Equally at ease in town or country, in male or mixed company, with dukes and duchesses or dairy maids and drovers, this new breed of “polite gentleman” combined inner virtues of honesty, altruism and benevolence with outward elegance and gentility. But as the piles of articles, guide books and sermons devoted to outlining acceptable behavior might suggest, achieving this ideal was easier said than done. For although the emphasis was placed on demonstrating a more natural and sincere style of behavior, in practice this meant having to follow a fiendishly complex code of conduct.

In essence, the perfect Georgian man was expected to be well read without parading his knowledge, benevolent without exhibiting his generosity and courteous without being showy, and all his outward behavior—whether in dress, movement or conversation—should reflect this modest and discreet persona. Elaborate rules governed every aspect of public conduct, whether at the dinner table, on the dance floor, in the drawing room or in the street, in order to achieve this apparently effortless elegance. In conversation, the polite man should be witty and inclusive, should never dispute another’s viewpoint and should certainly never introduce lewd or offensive topics. In dress, the polite man should be neat, clean and elegant without excessive adornment or fuss in order to obtain the desired medium “between a Fop and a Sloven.”

Negotiating this tricky tightrope walk usually required years of study. Georgian boys from well-heeled families learned the basics of gentlemanly conduct in school, supplemented their lessons by reading essays and conduct books and smoothed off any rough edges by taking dancing lessons. Typical conduct guides described how to stand (with feet turned out and
one hand inside the waistcoat), to bow (with hat in hand, one knee bent and eyes downcast) and to walk (with head high and arms free) along with helpful pictures of the ideal poses, as well as detailed instructions on table manners and how to dance the minuet. Dance masters not only taught young men the steps to fashionable ballroom routines but also how to walk, stand, sit and bow with grace and poise. “It is the graceful Motion of the Body in Walking, reaching out the Hand, Bowing, or performing other common Actions of Life, in a free, easy, and genteel Manner, that distinguishes the well bred Person from the Clown,” one dance tutor explained.

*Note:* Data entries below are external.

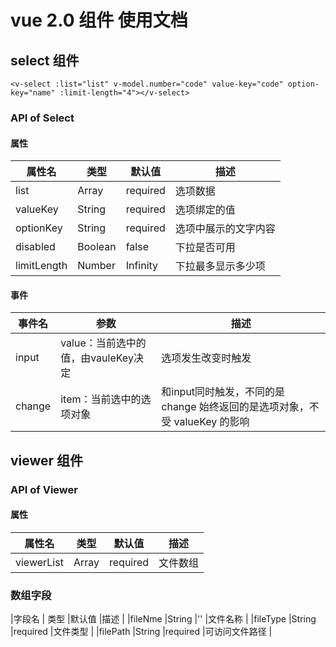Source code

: # vue 2.0 组件 使用文档
## select 组件

`<v-select :list="list" v-model.number="code" value-key="code" option-key="name" :limit-length="4"></v-select>`

### API of Select

#### 属性

|属性名      | 类型  |默认值   |描述                |
|-----------|-------|---------|-------------------|
|list       |Array  |required |选项数据            |
|valueKey   |String |required |选项绑定的值         |
|optionKey  |String |required |选项中展示的文字内容  |
|disabled   |Boolean|false    |下拉是否可用         |
|limitLength|Number |Infinity |下拉最多显示多少项   |

#### 事件

|事件名 |参数                              |描述                                                                   |
|-------|---------------------------------|-----------------------------------------------------------------------|
|input  |value：当前选中的值，由vauleKey决定|选项发生改变时触发                                                       |
|change |item：当前选中的选项对象           |和input同时触发，不同的是 change 始终返回的是选项对象，不受 valueKey 的影响 |

## viewer 组件

### API of Viewer

#### 属性

|属性名      | 类型  |默认值   |描述                |
|-----------|-------|---------|-------------------|
|viewerList |Array  |required |文件数组            |

### 数组字段

|字段名      | 类型  |默认值   |描述           |
|fileNme    |String |''       |文件名称       |
|fileType   |String |required |文件类型       |
|filePath   |String |required |可访问文件路径  |



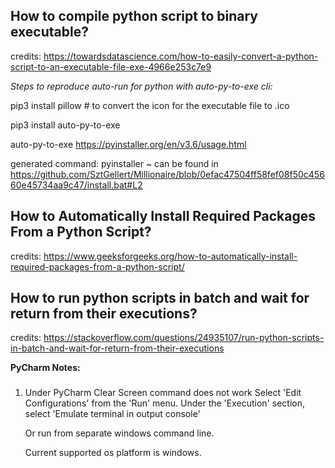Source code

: How to compile python script to binary executable?
-------------

credits: https://towardsdatascience.com/how-to-easily-convert-a-python-script-to-an-executable-file-exe-4966e253c7e9

*Steps to reproduce auto-run for python with auto-py-to-exe cli:*

pip3 install pillow # to convert the icon for the executable file to .ico

pip3 install auto-py-to-exe

auto-py-to-exe
https://pyinstaller.org/en/v3.6/usage.html


generated command: pyinstaller ~ can be found in https://github.com/SztGellert/Millionaire/blob/0efac47504ff58fef08f50c45660e45734aa9c47/install.bat#L2

How to Automatically Install Required Packages From a Python Script?
-------------

credits: https://www.geeksforgeeks.org/how-to-automatically-install-required-packages-from-a-python-script/


How to run python scripts in batch and wait for return from their executions?
-------------
credits: https://stackoverflow.com/questions/24935107/run-python-scripts-in-batch-and-wait-for-return-from-their-executions

**PyCharm Notes:**
###
1. Under PyCharm Clear Screen command does not work 
    Select 'Edit Configurations' from the 'Run' menu.
    Under the 'Execution' section, select 'Emulate terminal in output console'

   Or run from separate windows command line.

   Current supported os platform is windows.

Inevitably there were men who openly flouted these written and unwritten rules. At one extreme groups like the “macaronis” flaunted foppish manners and dress. Others, inspired by Rousseau, argued that men should express their natural feelings with open displays of emotion even to the point of trembling and weeping. But as this “culture of sensibility” gathered pace, it too attracted critics who ridiculed men for bursting into tears at the sight of a limping dog.

By the second half of the eighteenth century the debate over proper manliness had reached a crescendo with writers falling over each other to celebrate or satirize “sentimental” heroes in tear-jerking novels. As novelists took their art to absurd levels, readers were often unsure whether to laugh or cry. Laurence Sterne had fun depicting a French peasant who is inconsolable over the death of his donkey in
A Sentimental Journey Through France and Italy
in 1768. The Scottish writer Henry Mackenzie enjoyed a similar romp through the emotions in his 1771 novel
The Man of Feeling
in which his luckless hero Harley weeps repeatedly at his endless misfortunes. But the Irish writer Henry Brooke took the sentimental novel to new levels in
The Fool of Quality
, which crammed as many affecting scenes and melancholy mishaps as humanly possible into five volumes published between 1765 and 1770. Brooke’s odyssey tells the story of Henry Clinton, the younger son of an earl, who is banished to live among peasants for a natural education à la Rousseau. Rejecting fashionable fripperies and false etiquette he wins hearts and minds through a series of selfless acts and heroic deeds. It was Day’s favorite novel.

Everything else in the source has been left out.